In China, tens of thousands of strikes, protests, and riots over workplace issues are estimated to occur annually. What is the political impact of this turmoil? Dominant analyses assume that rising unrest is not fundamentally altering the Chinese political system. This project assesses another interpretation, namely that worker activism is gradually transforming the Party-state from below, but in a potentially contradictory manner, spurring a strengthening of the coercive capacity of local governments, on the one hand, while forcing officials to side with labor against capital in formally adjudicated disputes and to publicly reframe the role of workers in a more positive light, on the other.
To test this hypothesis, the project will first employ an original, crowd-sourced and georeferenced dataset of strikes, protests, and riots by workers across China, as well as GIS maps of county-level demographic and economic data, to identify those causes of labor unrest that might also correlate with government policy. Next, it will use a time series dataset drawn from official sources to analyze the relationship between provincial-level labor dispute rates and both spending on the anti-riot People's Armed Police (PAP) and outcomes of labor dispute mediation, arbitration, and litigation (i.e., the balance between pro-worker, pro-employer, and mixed rulings), controlling for those variables that were significant in the first round of analysis. Finally, to examine subtle changes in government rhetoric and to understand the precise mechanisms potentially linking unrest and policy outcomes, interviews will be conducted and media reports and state press releases collected in provinces that lie along the regression line of disputes and PAP spending but that vary in their levels of unrest.

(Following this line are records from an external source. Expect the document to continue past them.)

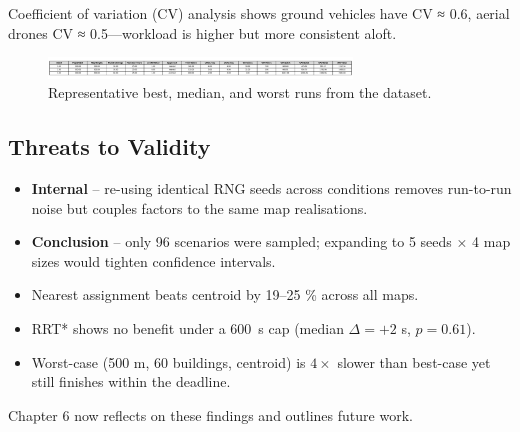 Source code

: \documentclass[12pt,a4paper]{report}
\begin{document}
\smallskip
Coefficient of variation (CV) analysis shows ground vehicles have
CV ≈ 0.6, aerial drones CV ≈ 0.5—workload is higher but more consistent aloft.

\begin{figure}[H]
  \centering
  \includegraphics[width=0.72\textwidth]{analysis/representative_runs.png}
  \caption{Representative best, median, and worst runs from the dataset.}
  \label{fig:repruns}
\end{figure}

\subsection*{Threats to Validity}
\begin{itemize}
  \item \textbf{Internal} – re-using identical RNG seeds across conditions
        removes run-to-run noise but couples factors to the same map
        realisations.  
  \item \textbf{Conclusion} – only 96 scenarios were sampled;
        expanding to 5 seeds × 4 map sizes would tighten confidence
        intervals.
\end{itemize}

\begin{tcolorbox}[colback=gray!10,title=\textbf{Take-away 5.1}]
\begin{itemize}[leftmargin=1.2em]
  \item Nearest assignment beats centroid by 19–25 \% across all maps.
  \item RRT* shows no benefit under a \SI{600}{\second} cap (median \(\Delta = +2\) s, \(p = 0.61\)).
  \item Worst-case (500 m, 60 buildings, centroid) is \(4 \times\) slower than
        best-case yet still finishes within the deadline.
\end{itemize}
\end{tcolorbox}

\vspace{0.6em}
Chapter 6 now reflects on these findings and outlines future work.

\end{document}
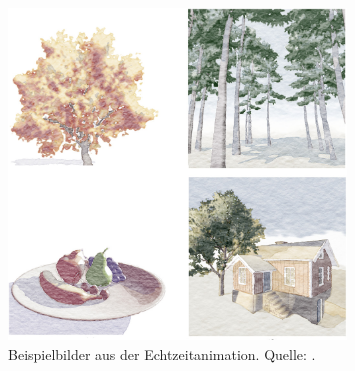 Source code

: \begin{figure}
  \centering
  \includegraphics[width=0.8\textwidth]{../images/Luft2006-examples}
  \caption{Beispielbilder aus der Echtzeitanimation. Quelle: \cite{Luft2006}.}
  \label{fig:wcolor-results}
\end{figure} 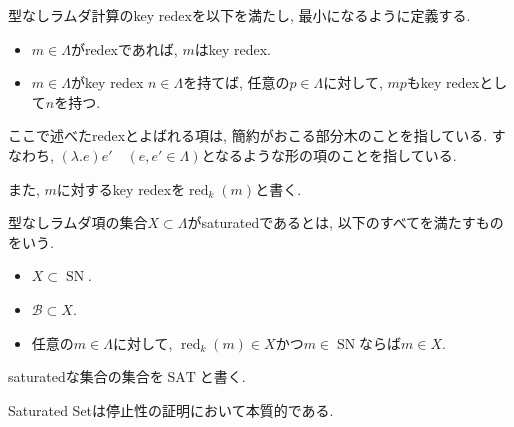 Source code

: \documentclass[12pt, titlepage]{ltjsarticle}
\DeclareMathOperator{\SN}{SN}
\DeclareMathOperator{\SAT}{SAT}
\DeclareMathOperator{\red}{red}
\begin{document}
\begin{defn}
 型なしラムダ計算のkey redexを以下を満たし, 最小になるように定義する.
 \begin{itemize}
  \item $m \in \Lambda$がredexであれば, $m$はkey redex.
  \item $m \in \Lambda$がkey redex $n \in \Lambda$を持てば, 任意の$p \in \Lambda$に対して, $m p$もkey redexとして$n$を持つ.
 \end{itemize}
ここで述べたredexとよばれる項は, 簡約がおこる部分木のことを指している. すなわち, $(\lambda. e) e' \quad (e, e' \in \Lambda)$となるような形の項のことを指している.
 
また, $m$に対するkey redexを$\red_k(m)$と書く.
\end{defn}

\begin{defn}\label{ss}
 型なしラムダ項の集合$X \subset \Lambda$がsaturatedであるとは, 以下のすべてを満たすものをいう.
 \begin{itemize}
  \item $X \subset \SN$.
  \item $\mathcal{B} \subset X$.
  \item 任意の$m \in \Lambda$に対して, $\red_k(m) \in X$かつ$m \in \SN$ならば$m \in X$.
 \end{itemize}
 saturatedな集合の集合を$\SAT$と書く.
\end{defn}

\begin{rem}
 Saturated Setは停止性の証明において本質的である.
\end{rem}
\end{document}
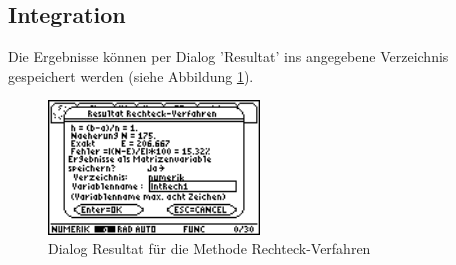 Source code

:\documentclass[a4paper,10pt]{scrreprt}
\begin{document}
\subsection{Integration}
Die Ergebnisse k\"onnen per Dialog 'Resultat’ ins angegebene Verzeichnis gespeichert werden (siehe Abbildung \ref{fig:ResultatIntegrationRechteck}).
\begin{figure}[h]
  \centering
  \includegraphics[width=0.5\textwidth]{img/nummeth_image040.png}
  \caption{Dialog Resultat f\"ur die Methode Rechteck-Verfahren}
  \label{fig:ResultatIntegrationRechteck}
\end{figure}

\newpage
\end{document}
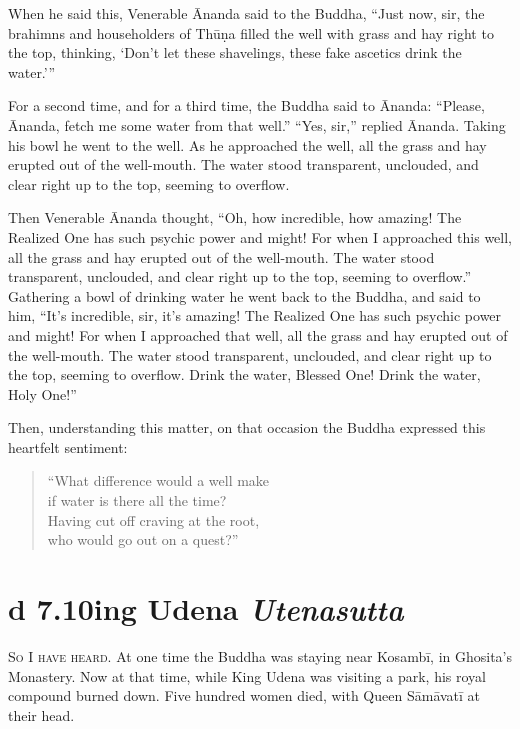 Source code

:\documentclass[12pt,openany]{book}%
\newcommand*{\suttatitleacronym}[1]{\smaller[2]{#1}\vspace*{.3em}}
\newcommand*{\suttatitletranslation}[1]{\linebreak{#1}}
\newcommand*{\suttatitleroot}[1]{\linebreak\smaller[2]\itshape{#1}}
\newcommand*{\tocacronym}[1]{\hspace*{-3.3em}{#1}\quad}
\newcommand*{\toctranslation}[1]{#1}
\newcommand*{\tocroot}[1]{(\textit{#1})}
\newcommand*{\scevam}[1]{\textsc{#1}}
\begin{document}
When he said this, Venerable Ānanda said to the Buddha, “Just now, sir, the brahimns and householders of \textsanskrit{Thūṇa} filled the well with grass and hay right to the top, thinking, ‘Don’t let these shavelings, these fake ascetics drink the water.’” 

For a second time, and for a third time, the Buddha said to Ānanda: “Please, Ānanda, fetch me some water from that well.” “Yes, sir,” replied Ānanda. Taking his bowl he went to the well. As he approached the well, all the grass and hay erupted out of the well-mouth. The water stood transparent, unclouded, and clear right up to the top, seeming to overflow. 

Then Venerable Ānanda thought, “Oh, how incredible, how amazing! The Realized One has such psychic power and might! For when I approached this well, all the grass and hay erupted out of the well-mouth. The water stood transparent, unclouded, and clear right up to the top, seeming to overflow.” Gathering a bowl of drinking water he went back to the Buddha, and said to him, “It’s incredible, sir, it’s amazing! The Realized One has such psychic power and might! For when I approached that well, all the grass and hay erupted out of the well-mouth. The water stood transparent, unclouded, and clear right up to the top, seeming to overflow. Drink the water, Blessed One! Drink the water, Holy One!” 

Then, understanding this matter, on that occasion the Buddha expressed this heartfelt sentiment: 

\begin{verse}%
“What difference would a well make \\
if water is there all the time? \\
Having cut off craving at the root, \\
who would go out on a quest?” 

%
\end{verse}

%
\section*{{\suttatitleacronym Ud 7.10}{\suttatitletranslation King Udena }{\suttatitleroot Utenasutta}}
\addcontentsline{toc}{section}{\tocacronym{Ud 7.10} \toctranslation{King Udena } \tocroot{Utenasutta}}

\scevam{So I have heard. }At one time the Buddha was staying near \textsanskrit{Kosambī}, in Ghosita’s Monastery. Now at that time, while King Udena was visiting a park, his royal compound burned down. Five hundred women died, with Queen \textsanskrit{Sāmāvatī} at their head. 
\end{document}

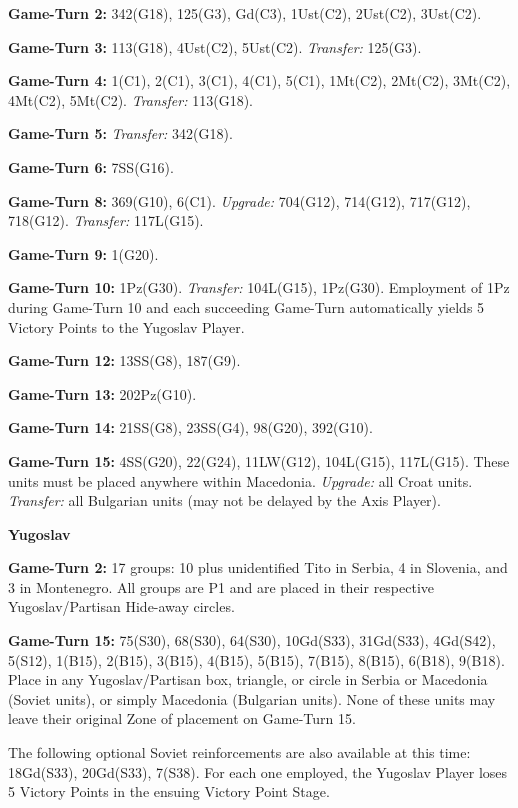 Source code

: \textbf{Game-Turn 2:} 342(G18), 125(G3), Gd(C3), 1Ust(C2), 2Ust(C2), 3Ust(C2).

\textbf{Game-Turn 3:} 113(G18), 4Ust(C2), 5Ust(C2). \emph{Transfer:} 125(G3).

\textbf{Game-Turn 4:} 1(C1), 2(C1), 3(C1), 4(C1), 5(C1), 1Mt(C2), 2Mt(C2),
3Mt(C2), 4Mt(C2), 5Mt(C2). \emph{Transfer:} 113(G18).

\textbf{Game-Turn 5:} \emph{Transfer:} 342(G18).

\textbf{Game-Turn 6:} 7SS(G16).

\textbf{Game-Turn 8:} 369(G10), 6(C1). \emph{Upgrade:} 704(G12), 714(G12),
717(G12), 718(G12). \emph{Transfer:} 117L(G15).

\textbf{Game-Turn 9:} 1(G20).

\textbf{Game-Turn 10:} 1Pz(G30). \emph{Transfer:} 104L(G15), 1Pz(G30).
Employment of 1Pz during Game-Turn 10 and each succeeding Game-Turn
automatically yields 5 Victory Points to the Yugoslav Player.

\textbf{Game-Turn 12:} 13SS(G8), 187(G9).

\textbf{Game-Turn 13:} 202Pz(G10).

\textbf{Game-Turn 14:} 21SS(G8), 23SS(G4), 98(G20), 392(G10).

\textbf{Game-Turn 15:} 4SS(G20), 22(G24), 11LW(G12), 104L(G15), 117L(G15).
These units must be placed anywhere within Macedonia. \emph{Upgrade:} all Croat
units. \emph{Transfer:} all Bulgarian units (may not be delayed by the Axis
Player).

 \textbf{Yugoslav}

\textbf{Game-Turn 2:} 17 groups: 10 plus unidentified Tito in Serbia, 4 in
Slovenia, and 3 in Montenegro. All groups are P1 and are placed in their
respective Yugoslav/Partisan Hide-away circles.

\textbf{Game-Turn 15:} 75(S30), 68(S30), 64(S30), 10Gd(S33), 31Gd(S33),
4Gd(S42), 5(S12), 1(B15), 2(B15), 3(B15), 4(B15), 5(B15), 7(B15), 8(B15),
6(B18), 9(B18). Place in any Yugoslav/Partisan box, triangle, or circle in
Serbia or Macedonia (Soviet units), or simply Macedonia (Bulgarian units).
None of these units may leave their original Zone of placement on Game-Turn 15.

The following optional Soviet reinforcements are also available at this time:
18Gd(S33), 20Gd(S33), 7(S38). For each one employed, the Yugoslav Player loses
5 Victory Points in the ensuing Victory Point Stage.
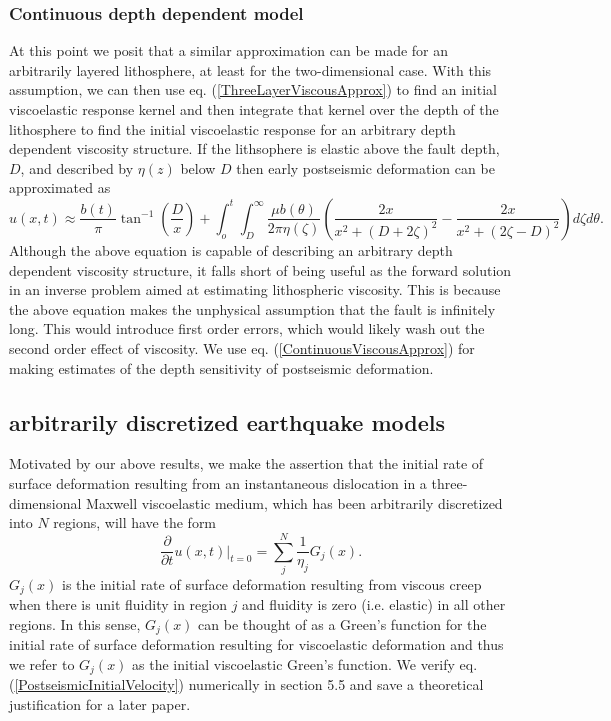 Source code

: \documentclass[extra]{gji}
\begin{document}
\subsubsection{Continuous depth dependent model}
At this point we posit that a similar approximation can be made for an
arbitrarily layered lithosphere, at least for the two-dimensional
case.  With this assumption, we can then use
eq. (\ref{ThreeLayerViscousApprox}) to find an initial viscoelastic
response kernel and then integrate that kernel over the depth of the
lithosphere to find the initial viscoelastic response for an arbitrary
depth dependent viscosity structure.  If the lithsophere is elastic
above the fault depth, $D$, and described by $\eta(z)$ below $D$ then
early postseismic deformation can be approximated as
\begin{equation}\label{ContinuousViscousApprox}
u(x,t) \approx \frac{b(t)}{\pi}\tan^{-1}(\frac{D}{x}) + 
               \int_o^t\int_D^\infty \frac{\mu b(\theta)}{2\pi\eta(\zeta)}
                                    \left(\frac{2x}{x^2 + \left(D + 2\zeta\right)^2} - 
                                    \frac{2x}{x^2 + \left(2\zeta - D\right)^2}\right)
                                    d\zeta d\theta.
\end{equation}
Although the above equation is capable of describing an arbitrary
depth dependent viscosity structure, it falls short of being useful as
the forward solution in an inverse problem aimed at estimating
lithospheric viscosity.  This is because the above equation makes the
unphysical assumption that the fault is infinitely long.  This would
introduce first order errors, which would likely wash out the second
order effect of viscosity. We use eq. (\ref{ContinuousViscousApprox})
for making estimates of the depth sensitivity of postseismic
deformation.

\subsection{arbitrarily discretized earthquake models}
Motivated by our above results, we make the assertion that the initial
rate of surface deformation resulting from an instantaneous
dislocation in a three-dimensional Maxwell viscoelastic
medium, which has been arbitrarily discretized into $N$ regions, will
have the form
\begin{equation}\label{PostseismicInitialVelocity}
  \frac{\partial}{\partial t}u(x,t)\big|_{t=0} = \sum_j^N\frac{1}{\eta_j}G_j(x).
\end{equation}
$G_j(x)$ is the initial rate of surface deformation resulting from
viscous creep when there is unit fluidity in region $j$ and fluidity
is zero (i.e. elastic) in all other regions.  In this sense, $G_j(x)$
can be thought of as a Green's function for the initial rate of
surface deformation resulting for viscoelastic deformation and thus we
refer to $G_j(x)$ as the initial viscoelastic Green's function.  We
verify eq. (\ref{PostseismicInitialVelocity}) numerically in section 5.5
and save a theoretical justification for a later paper.
\end{document}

This research will have important ramifications for our understanding of the long-term viability of the Chinese Communist Party, as well as the role of social movements under authoritarianism more generally. To date, the emphasis of researchers has largely been on how state structures shape dissent, not the reverse, and on movement "successes" versus "failures." The project will examine alternatives to prevailing top-down narratives of state-society relations and explore how concessions and repression can combine in unexpected ways, encouraging further unrest even as unrest is clamped down upon more forcefully. The project will prove valuable outside of academic circles. Its findings should provide guidance to activists in the international labor movement regarding how best to support their counterparts in China. Following the dramatic events of the Arab Spring, democracy promotion experts in government and civil society ought to find the results of the project useful in gauging the openings?and barriers?to reform in single-party states. Finally, at a time when spending on domestic "stability maintenance" has outstripped the entire Chinese defense budget, this research will inform debates among security analysts regarding Beijing's internal and external priorities and the interaction between the two.